A detailed description of each argument and notes can be found in Table 1.

Table 1:
Using Affymetrix power tools to process raw data from the exon array and generate exon or gene-level signal estimates

Gene-level analysis

To generate gene-level signal intensity estimates, one of the *.mps files is specified in place of the *.ps file.
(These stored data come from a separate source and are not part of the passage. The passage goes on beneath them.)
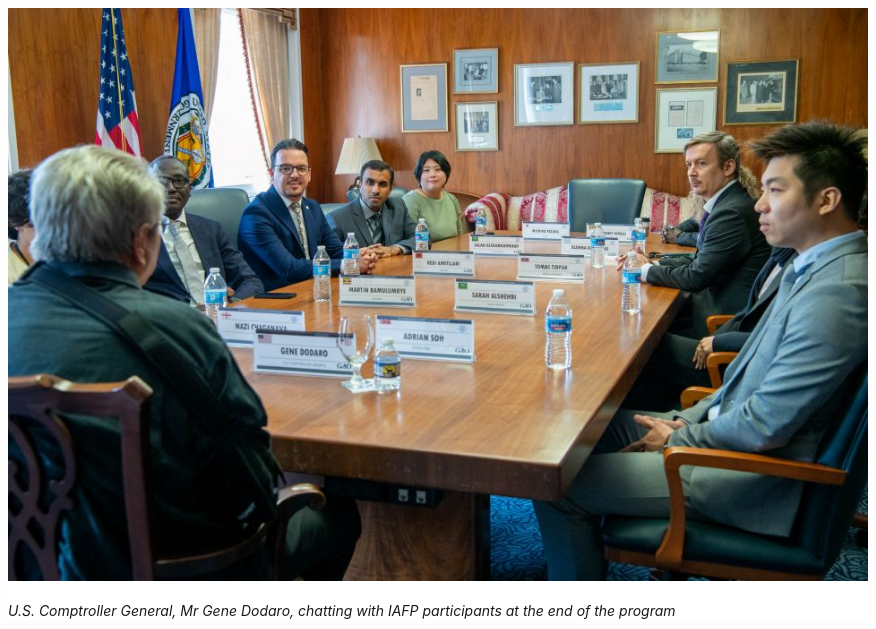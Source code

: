 <img style="width: 100%" height="auto" width="100%" alt="" src="/images/News_Events_Photos/2023/2023_GAO_IAFP_3.jpg">
</div>
<p><em>U.S. Comptroller General, Mr Gene Dodaro, chatting with IAFP participants at the end of the program</em>
</p>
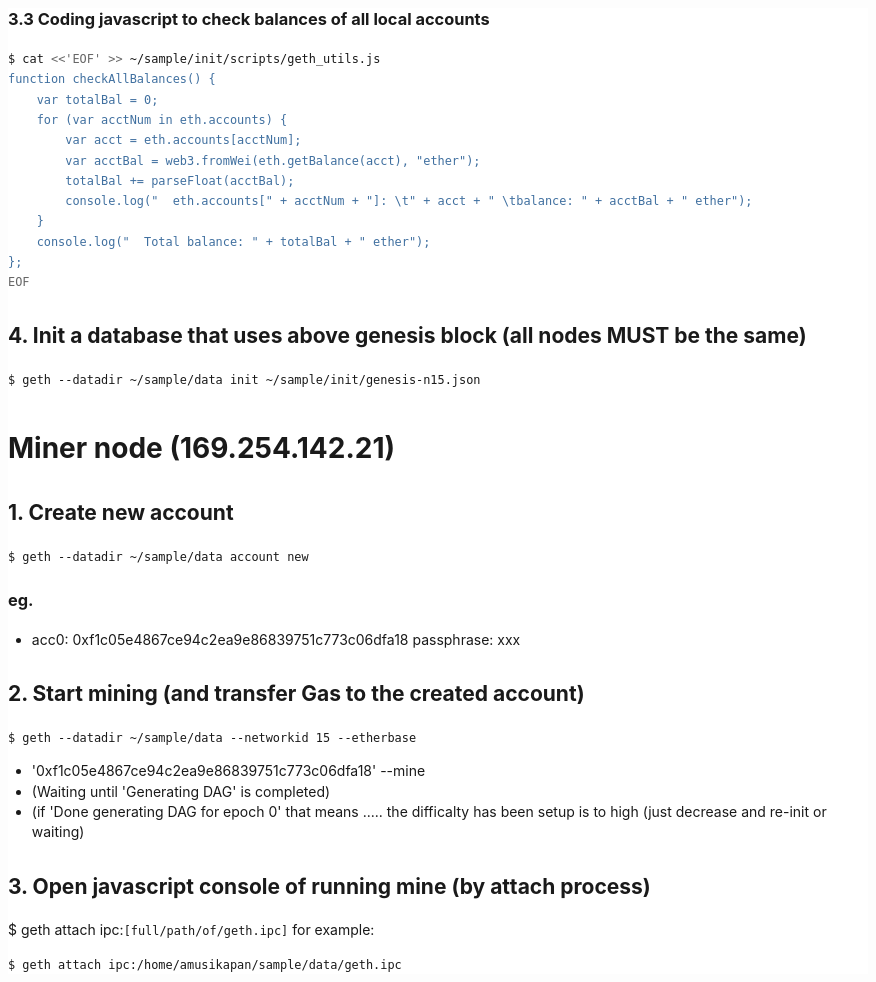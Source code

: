### 3.3 Coding javascript to check balances of all local accounts
``` bash
$ cat <<'EOF' >> ~/sample/init/scripts/geth_utils.js
function checkAllBalances() {
    var totalBal = 0;
    for (var acctNum in eth.accounts) {
        var acct = eth.accounts[acctNum];
        var acctBal = web3.fromWei(eth.getBalance(acct), "ether");
        totalBal += parseFloat(acctBal);
        console.log("  eth.accounts[" + acctNum + "]: \t" + acct + " \tbalance: " + acctBal + " ether");
    }
    console.log("  Total balance: " + totalBal + " ether");
};
EOF
```

## 4. Init a database that uses above genesis block (all nodes MUST be the same)
```
$ geth --datadir ~/sample/data init ~/sample/init/genesis-n15.json
```



# Miner node (169.254.142.21)

## 1. Create new account 
```
$ geth --datadir ~/sample/data account new
```

### eg. 
- acc0: 0xf1c05e4867ce94c2ea9e86839751c773c06dfa18   passphrase: xxx

## 2. Start mining (and transfer Gas to the created account)
```
$ geth --datadir ~/sample/data --networkid 15 --etherbase 
```
- '0xf1c05e4867ce94c2ea9e86839751c773c06dfa18' --mine
- (Waiting until 'Generating DAG' is completed)
- (if 'Done generating DAG for epoch 0' that means ..... the difficalty has been setup is to high (just decrease and re-init or waiting)

## 3. Open javascript console of running mine (by attach process)
$ geth attach ipc:```[full/path/of/geth.ipc]``` for example:
```
$ geth attach ipc:/home/amusikapan/sample/data/geth.ipc
```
  • > apt-probeset-summarize –a rma-sketch –p HuEx-1_0-st-v2.r2.pgf -c HuEx-1_0-st-v2.r2.clf -m HuEx-1_0-st-v2.r2.core.mps –qc-probesets HuEx-1_0-st-v2.r2.qcc-o OUT_GENE *.CEL

Each *.mps file defines which probesets are associated with each transcript cluster. Only probesets classified as mapping uniquely to the genome are listed, to avoid including signal from potentially cross-hybridizing probes in the computation of the gene-level signal estimate. It is worth noting that, in the gene level, output from apt-probeset-summarize, the column containing transcript cluster IDs is still named probeset_id, but is not to be confused with the exon level probeset_id. One decision regarding the analysis workflow is whether to use core, extended or full probesets for the calculation of exon/gene intensities. The more speculative content of the array tends to introduce a lot of low intensity noise from probes designed to regions that may not be transcribed. Restricting to core probesets should generate more reliable signal for the well-characterized content and is particularly recommended for the gene-level estimate.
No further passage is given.